* [Requirement]: Here the requirement is to repeat every record exactly, in full.
########################################
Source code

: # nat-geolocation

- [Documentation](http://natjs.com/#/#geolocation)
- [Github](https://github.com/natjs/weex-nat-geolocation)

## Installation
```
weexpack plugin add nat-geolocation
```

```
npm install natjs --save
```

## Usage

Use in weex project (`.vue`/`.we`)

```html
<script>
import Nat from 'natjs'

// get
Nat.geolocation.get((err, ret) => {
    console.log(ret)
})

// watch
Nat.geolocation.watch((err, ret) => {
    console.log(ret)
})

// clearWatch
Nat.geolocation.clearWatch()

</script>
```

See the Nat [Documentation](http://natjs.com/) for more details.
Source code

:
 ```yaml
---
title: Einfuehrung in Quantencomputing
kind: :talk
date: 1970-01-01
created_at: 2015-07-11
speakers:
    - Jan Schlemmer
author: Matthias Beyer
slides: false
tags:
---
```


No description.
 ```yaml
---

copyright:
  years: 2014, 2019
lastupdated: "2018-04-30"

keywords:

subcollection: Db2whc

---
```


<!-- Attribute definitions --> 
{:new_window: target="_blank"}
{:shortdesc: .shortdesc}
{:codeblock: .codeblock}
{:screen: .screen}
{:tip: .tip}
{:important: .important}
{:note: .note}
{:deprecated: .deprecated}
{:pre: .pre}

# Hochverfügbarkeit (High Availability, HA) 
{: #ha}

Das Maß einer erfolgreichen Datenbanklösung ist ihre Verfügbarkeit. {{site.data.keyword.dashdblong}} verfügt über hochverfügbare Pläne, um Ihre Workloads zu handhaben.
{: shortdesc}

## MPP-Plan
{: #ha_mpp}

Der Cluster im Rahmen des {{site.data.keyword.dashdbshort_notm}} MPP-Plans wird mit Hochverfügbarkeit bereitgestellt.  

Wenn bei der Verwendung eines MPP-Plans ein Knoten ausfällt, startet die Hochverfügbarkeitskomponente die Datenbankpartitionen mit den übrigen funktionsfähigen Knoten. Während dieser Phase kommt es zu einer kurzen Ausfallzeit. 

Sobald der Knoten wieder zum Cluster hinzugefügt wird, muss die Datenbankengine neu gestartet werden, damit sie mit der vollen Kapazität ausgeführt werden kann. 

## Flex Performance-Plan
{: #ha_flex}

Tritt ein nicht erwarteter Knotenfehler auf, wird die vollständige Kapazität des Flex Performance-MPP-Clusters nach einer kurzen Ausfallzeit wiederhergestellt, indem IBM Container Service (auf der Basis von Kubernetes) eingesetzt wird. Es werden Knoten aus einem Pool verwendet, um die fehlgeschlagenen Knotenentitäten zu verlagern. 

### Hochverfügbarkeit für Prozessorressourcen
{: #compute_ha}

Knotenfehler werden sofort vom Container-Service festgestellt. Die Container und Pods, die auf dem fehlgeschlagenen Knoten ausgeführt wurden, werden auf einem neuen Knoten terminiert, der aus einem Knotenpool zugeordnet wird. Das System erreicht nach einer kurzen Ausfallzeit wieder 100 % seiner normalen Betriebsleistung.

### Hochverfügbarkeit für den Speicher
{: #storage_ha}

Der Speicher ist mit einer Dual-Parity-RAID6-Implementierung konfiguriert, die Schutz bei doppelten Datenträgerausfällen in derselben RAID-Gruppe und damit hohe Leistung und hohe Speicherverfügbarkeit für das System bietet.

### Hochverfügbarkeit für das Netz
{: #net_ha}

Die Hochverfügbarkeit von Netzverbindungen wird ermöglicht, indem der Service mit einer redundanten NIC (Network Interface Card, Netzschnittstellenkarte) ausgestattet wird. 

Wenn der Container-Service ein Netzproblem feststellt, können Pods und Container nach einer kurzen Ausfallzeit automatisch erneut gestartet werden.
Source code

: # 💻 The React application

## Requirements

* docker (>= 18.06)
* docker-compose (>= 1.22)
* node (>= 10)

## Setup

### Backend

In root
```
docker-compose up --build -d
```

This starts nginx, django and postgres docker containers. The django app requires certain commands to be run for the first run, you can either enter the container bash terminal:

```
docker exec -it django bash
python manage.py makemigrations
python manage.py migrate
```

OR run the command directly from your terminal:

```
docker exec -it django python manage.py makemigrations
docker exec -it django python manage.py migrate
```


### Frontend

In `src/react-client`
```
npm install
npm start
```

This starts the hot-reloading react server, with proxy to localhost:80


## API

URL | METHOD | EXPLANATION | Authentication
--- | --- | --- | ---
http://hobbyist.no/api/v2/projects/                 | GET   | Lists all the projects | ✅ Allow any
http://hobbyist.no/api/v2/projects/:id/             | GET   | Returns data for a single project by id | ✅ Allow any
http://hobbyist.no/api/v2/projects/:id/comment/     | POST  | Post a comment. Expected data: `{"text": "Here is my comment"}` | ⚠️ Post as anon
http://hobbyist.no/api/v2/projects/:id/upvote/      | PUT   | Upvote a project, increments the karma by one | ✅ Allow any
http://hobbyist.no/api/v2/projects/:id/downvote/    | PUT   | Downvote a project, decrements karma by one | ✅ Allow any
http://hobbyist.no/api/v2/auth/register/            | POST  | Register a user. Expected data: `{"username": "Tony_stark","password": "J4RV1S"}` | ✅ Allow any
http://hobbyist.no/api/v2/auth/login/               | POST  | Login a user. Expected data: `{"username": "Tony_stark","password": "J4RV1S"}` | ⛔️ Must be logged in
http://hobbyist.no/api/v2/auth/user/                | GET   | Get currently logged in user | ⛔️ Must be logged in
########################################
* [Completed task]:
Source code

: # nat-geolocation

- [Documentation](http://natjs.com/#/#geolocation)
- [Github](https://github.com/natjs/weex-nat-geolocation)

## Installation
```
weexpack plugin add nat-geolocation
```

```
npm install natjs --save
```

## Usage

Use in weex project (`.vue`/`.we`)

```html
<script>
import Nat from 'natjs'

// get
Nat.geolocation.get((err, ret) => {
    console.log(ret)
})

// watch
Nat.geolocation.watch((err, ret) => {
    console.log(ret)
})

// clearWatch
Nat.geolocation.clearWatch()

</script>
```

See the Nat [Documentation](http://natjs.com/) for more details.
Source code

:
 ```yaml
---
title: Einfuehrung in Quantencomputing
kind: :talk
date: 1970-01-01
created_at: 2015-07-11
speakers:
    - Jan Schlemmer
author: Matthias Beyer
slides: false
tags:
---
```


No description.
 ```yaml
---

copyright:
  years: 2014, 2019
lastupdated: "2018-04-30"

keywords:

subcollection: Db2whc

---
```


<!-- Attribute definitions --> 
{:new_window: target="_blank"}
{:shortdesc: .shortdesc}
{:codeblock: .codeblock}
{:screen: .screen}
{:tip: .tip}
{:important: .important}
{:note: .note}
{:deprecated: .deprecated}
{:pre: .pre}

# Hochverfügbarkeit (High Availability, HA) 
{: #ha}

Das Maß einer erfolgreichen Datenbanklösung ist ihre Verfügbarkeit. {{site.data.keyword.dashdblong}} verfügt über hochverfügbare Pläne, um Ihre Workloads zu handhaben.
{: shortdesc}

## MPP-Plan
{: #ha_mpp}

Der Cluster im Rahmen des {{site.data.keyword.dashdbshort_notm}} MPP-Plans wird mit Hochverfügbarkeit bereitgestellt.  

Wenn bei der Verwendung eines MPP-Plans ein Knoten ausfällt, startet die Hochverfügbarkeitskomponente die Datenbankpartitionen mit den übrigen funktionsfähigen Knoten. Während dieser Phase kommt es zu einer kurzen Ausfallzeit. 

Sobald der Knoten wieder zum Cluster hinzugefügt wird, muss die Datenbankengine neu gestartet werden, damit sie mit der vollen Kapazität ausgeführt werden kann. 

## Flex Performance-Plan
{: #ha_flex}

Tritt ein nicht erwarteter Knotenfehler auf, wird die vollständige Kapazität des Flex Performance-MPP-Clusters nach einer kurzen Ausfallzeit wiederhergestellt, indem IBM Container Service (auf der Basis von Kubernetes) eingesetzt wird. Es werden Knoten aus einem Pool verwendet, um die fehlgeschlagenen Knotenentitäten zu verlagern. 

### Hochverfügbarkeit für Prozessorressourcen
{: #compute_ha}

Knotenfehler werden sofort vom Container-Service festgestellt. Die Container und Pods, die auf dem fehlgeschlagenen Knoten ausgeführt wurden, werden auf einem neuen Knoten terminiert, der aus einem Knotenpool zugeordnet wird. Das System erreicht nach einer kurzen Ausfallzeit wieder 100 % seiner normalen Betriebsleistung.

### Hochverfügbarkeit für den Speicher
{: #storage_ha}

Der Speicher ist mit einer Dual-Parity-RAID6-Implementierung konfiguriert, die Schutz bei doppelten Datenträgerausfällen in derselben RAID-Gruppe und damit hohe Leistung und hohe Speicherverfügbarkeit für das System bietet.

### Hochverfügbarkeit für das Netz
{: #net_ha}

Die Hochverfügbarkeit von Netzverbindungen wird ermöglicht, indem der Service mit einer redundanten NIC (Network Interface Card, Netzschnittstellenkarte) ausgestattet wird. 

Wenn der Container-Service ein Netzproblem feststellt, können Pods und Container nach einer kurzen Ausfallzeit automatisch erneut gestartet werden.
Source code

: # 💻 The React application

## Requirements

* docker (>= 18.06)
* docker-compose (>= 1.22)
* node (>= 10)

## Setup

### Backend

In root
```
docker-compose up --build -d
```

This starts nginx, django and postgres docker containers. The django app requires certain commands to be run for the first run, you can either enter the container bash terminal:

```
docker exec -it django bash
python manage.py makemigrations
python manage.py migrate
```

OR run the command directly from your terminal:

```
docker exec -it django python manage.py makemigrations
docker exec -it django python manage.py migrate
```


### Frontend

In `src/react-client`
```
npm install
npm start
```

This starts the hot-reloading react server, with proxy to localhost:80


## API

URL | METHOD | EXPLANATION | Authentication
--- | --- | --- | ---
http://hobbyist.no/api/v2/projects/                 | GET   | Lists all the projects | ✅ Allow any
http://hobbyist.no/api/v2/projects/:id/             | GET   | Returns data for a single project by id | ✅ Allow any
http://hobbyist.no/api/v2/projects/:id/comment/     | POST  | Post a comment. Expected data: `{"text": "Here is my comment"}` | ⚠️ Post as anon
http://hobbyist.no/api/v2/projects/:id/upvote/      | PUT   | Upvote a project, increments the karma by one | ✅ Allow any
http://hobbyist.no/api/v2/projects/:id/downvote/    | PUT   | Downvote a project, decrements karma by one | ✅ Allow any
http://hobbyist.no/api/v2/auth/register/            | POST  | Register a user. Expected data: `{"username": "Tony_stark","password": "J4RV1S"}` | ✅ Allow any
http://hobbyist.no/api/v2/auth/login/               | POST  | Login a user. Expected data: `{"username": "Tony_stark","password": "J4RV1S"}` | ⛔️ Must be logged in
http://hobbyist.no/api/v2/auth/user/                | GET   | Get currently logged in user | ⛔️ Must be logged in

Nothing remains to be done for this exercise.